100 years of the Suez Canal: 1969
The Suez Canal was inaugurated in 1869 after 10 years of work. To celebrate the 100 years of the Suez Canal, Egypt issued a poste stamp.
The Suez Canal is an artificial waterway that was dug in Egyptian territory, linking the Mediterranean Sea with the Red Sea. The length of the canal is 193 km, starting from Port Said in the north and ending at Port Tawfiq in the south. The canal is considered the fastest sea passage between Asia and Europe, saving an average of about 15 days of travel time compared to travelling via the Cape of Good Hope route.

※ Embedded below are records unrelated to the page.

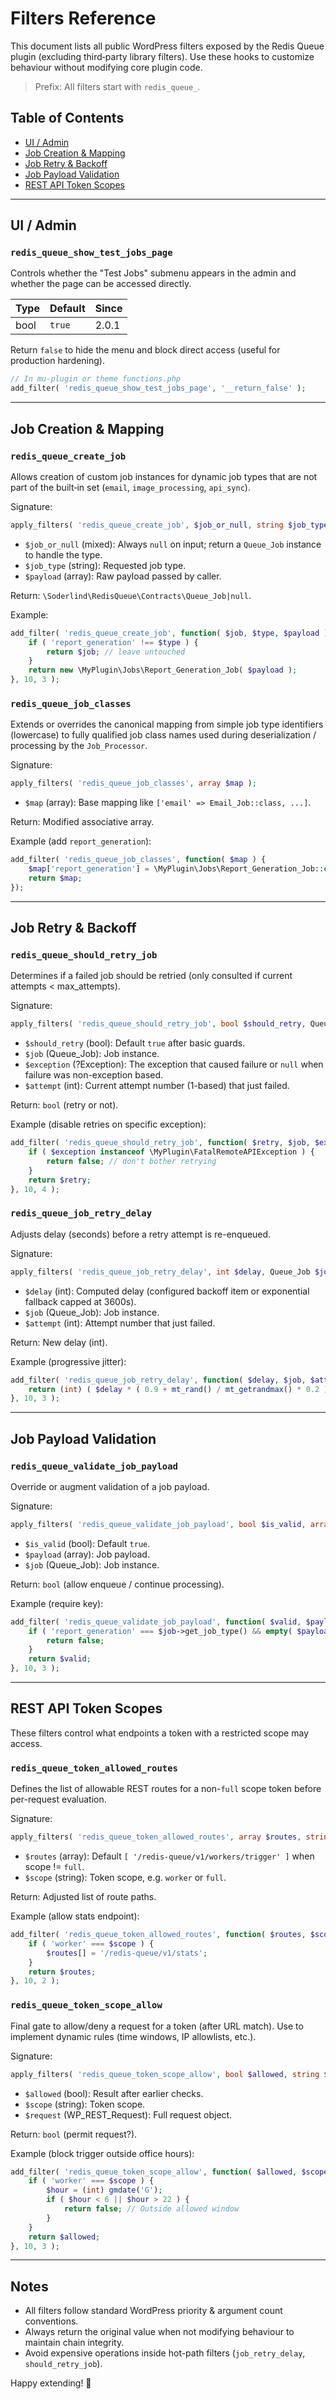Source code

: # Filters Reference

This document lists all public WordPress filters exposed by the Redis Queue plugin (excluding third‑party library filters). Use these hooks to customize behaviour without modifying core plugin code.

> Prefix: All filters start with `redis_queue_`.

## Table of Contents
- [UI / Admin](#ui--admin)
- [Job Creation & Mapping](#job-creation--mapping)
- [Job Retry & Backoff](#job-retry--backoff)
- [Job Payload Validation](#job-payload-validation)
- [REST API Token Scopes](#rest-api-token-scopes)

---
## UI / Admin
### `redis_queue_show_test_jobs_page`
Controls whether the "Test Jobs" submenu appears in the admin and whether the page can be accessed directly.

| Type | Default | Since |
|------|---------|-------|
| bool  | `true` | 2.0.1 |

Return `false` to hide the menu and block direct access (useful for production hardening).

```php
// In mu-plugin or theme functions.php
add_filter( 'redis_queue_show_test_jobs_page', '__return_false' );
```

---
## Job Creation & Mapping
### `redis_queue_create_job`
Allows creation of custom job instances for dynamic job types that are not part of the built‑in set (`email`, `image_processing`, `api_sync`).

Signature:
```php
apply_filters( 'redis_queue_create_job', $job_or_null, string $job_type, array $payload );
```
- `$job_or_null` (mixed): Always `null` on input; return a `Queue_Job` instance to handle the type.
- `$job_type` (string): Requested job type.
- `$payload` (array): Raw payload passed by caller.

Return: `\Soderlind\RedisQueue\Contracts\Queue_Job|null`.

Example:
```php
add_filter( 'redis_queue_create_job', function( $job, $type, $payload ) {
    if ( 'report_generation' !== $type ) {
        return $job; // leave untouched
    }
    return new \MyPlugin\Jobs\Report_Generation_Job( $payload );
}, 10, 3 );
```

### `redis_queue_job_classes`
Extends or overrides the canonical mapping from simple job type identifiers (lowercase) to fully qualified job class names used during deserialization / processing by the `Job_Processor`.

Signature:
```php
apply_filters( 'redis_queue_job_classes', array $map );
```
- `$map` (array): Base mapping like `['email' => Email_Job::class, ...]`.

Return: Modified associative array.

Example (add `report_generation`):
```php
add_filter( 'redis_queue_job_classes', function( $map ) {
    $map['report_generation'] = \MyPlugin\Jobs\Report_Generation_Job::class;
    return $map;
});
```

---
## Job Retry & Backoff
### `redis_queue_should_retry_job`
Determines if a failed job should be retried (only consulted if current attempts < max_attempts).

Signature:
```php
apply_filters( 'redis_queue_should_retry_job', bool $should_retry, Queue_Job $job, ?\Exception $exception, int $attempt );
```
- `$should_retry` (bool): Default `true` after basic guards.
- `$job` (Queue_Job): Job instance.
- `$exception` (?Exception): The exception that caused failure or `null` when failure was non-exception based.
- `$attempt` (int): Current attempt number (1-based) that just failed.

Return: `bool` (retry or not).

Example (disable retries on specific exception):
```php
add_filter( 'redis_queue_should_retry_job', function( $retry, $job, $exception, $attempt ) {
    if ( $exception instanceof \MyPlugin\FatalRemoteAPIException ) {
        return false; // don't bother retrying
    }
    return $retry;
}, 10, 4 );
```

### `redis_queue_job_retry_delay`
Adjusts delay (seconds) before a retry attempt is re-enqueued.

Signature:
```php
apply_filters( 'redis_queue_job_retry_delay', int $delay, Queue_Job $job, int $attempt );
```
- `$delay` (int): Computed delay (configured backoff item or exponential fallback capped at 3600s).
- `$job` (Queue_Job): Job instance.
- `$attempt` (int): Attempt number that just failed.

Return: New delay (int).

Example (progressive jitter):
```php
add_filter( 'redis_queue_job_retry_delay', function( $delay, $job, $attempt ) {
    return (int) ( $delay * ( 0.9 + mt_rand() / mt_getrandmax() * 0.2 ) );
}, 10, 3 );
```

---
## Job Payload Validation
### `redis_queue_validate_job_payload`
Override or augment validation of a job payload.

Signature:
```php
apply_filters( 'redis_queue_validate_job_payload', bool $is_valid, array $payload, Queue_Job $job );
```
- `$is_valid` (bool): Default `true`.
- `$payload` (array): Job payload.
- `$job` (Queue_Job): Job instance.

Return: `bool` (allow enqueue / continue processing).

Example (require key):
```php
add_filter( 'redis_queue_validate_job_payload', function( $valid, $payload, $job ) {
    if ( 'report_generation' === $job->get_job_type() && empty( $payload['report_id'] ) ) {
        return false;
    }
    return $valid;
}, 10, 3 );
```

---
## REST API Token Scopes
These filters control what endpoints a token with a restricted scope may access.

### `redis_queue_token_allowed_routes`
Defines the list of allowable REST routes for a non-`full` scope token before per-request evaluation.

Signature:
```php
apply_filters( 'redis_queue_token_allowed_routes', array $routes, string $scope );
```
- `$routes` (array): Default `[ '/redis-queue/v1/workers/trigger' ]` when scope != `full`.
- `$scope` (string): Token scope, e.g. `worker` or `full`.

Return: Adjusted list of route paths.

Example (allow stats endpoint):
```php
add_filter( 'redis_queue_token_allowed_routes', function( $routes, $scope ) {
    if ( 'worker' === $scope ) {
        $routes[] = '/redis-queue/v1/stats';
    }
    return $routes;
}, 10, 2 );
```

### `redis_queue_token_scope_allow`
Final gate to allow/deny a request for a token (after URL match). Use to implement dynamic rules (time windows, IP allowlists, etc.).

Signature:
```php
apply_filters( 'redis_queue_token_scope_allow', bool $allowed, string $scope, WP_REST_Request $request );
```
- `$allowed` (bool): Result after earlier checks.
- `$scope` (string): Token scope.
- `$request` (WP_REST_Request): Full request object.

Return: `bool` (permit request?).

Example (block trigger outside office hours):
```php
add_filter( 'redis_queue_token_scope_allow', function( $allowed, $scope, $request ) {
    if ( 'worker' === $scope ) {
        $hour = (int) gmdate('G');
        if ( $hour < 6 || $hour > 22 ) {
            return false; // Outside allowed window
        }
    }
    return $allowed;
}, 10, 3 );
```

---
## Notes
- All filters follow standard WordPress priority & argument count conventions.
- Always return the original value when not modifying behaviour to maintain chain integrity.
- Avoid expensive operations inside hot-path filters (`job_retry_delay`, `should_retry_job`).

Happy extending! 🚀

Construction of the Suez Canal
After several attempts, the French politician Ferdinand de Lesseps managed in 1854 to convince the Ottoman governor, Muhammad Said Pasha, to grant him a concession to dig the canal and exploit it for 99 years. The agreement was completely unjust, as the Egyptian government has committed itself to providing 80% of the workers needed to dig the canal and ceding all the land needed for this to the French company that got the concession. The digging of the canal lasted ten years from 1859 to 1869. Over the ten years, nearly one million Egyptian workers participated in it. It is believed that 30 thousand workers were present at the worksite at any moment. Many of the workers were recruited by force by the government for a [period of 1 month. The work salaries were low and the work conditions very bad. Historians talk about tens of thousands of dead workers as a result of hunger, thirst, epidemics and ill-treatment.
In less than 10 years from the inauguration of the Canal, Egypt had to sell its shares to great Britain to reimburse depts. The Canal remained owned by France and GetS
In 1956, The Egyptian leader, the president Gamal Abdel Nasser, announced the nationalization of the Canal. The nationalization was followed by the tri-partite aggression of Great Britain, France and Israel. One of the stamps of the set entitled ” Egypt the Cemetery Of the Aggressors” issued in 1957 commemorates the Egyptian victory.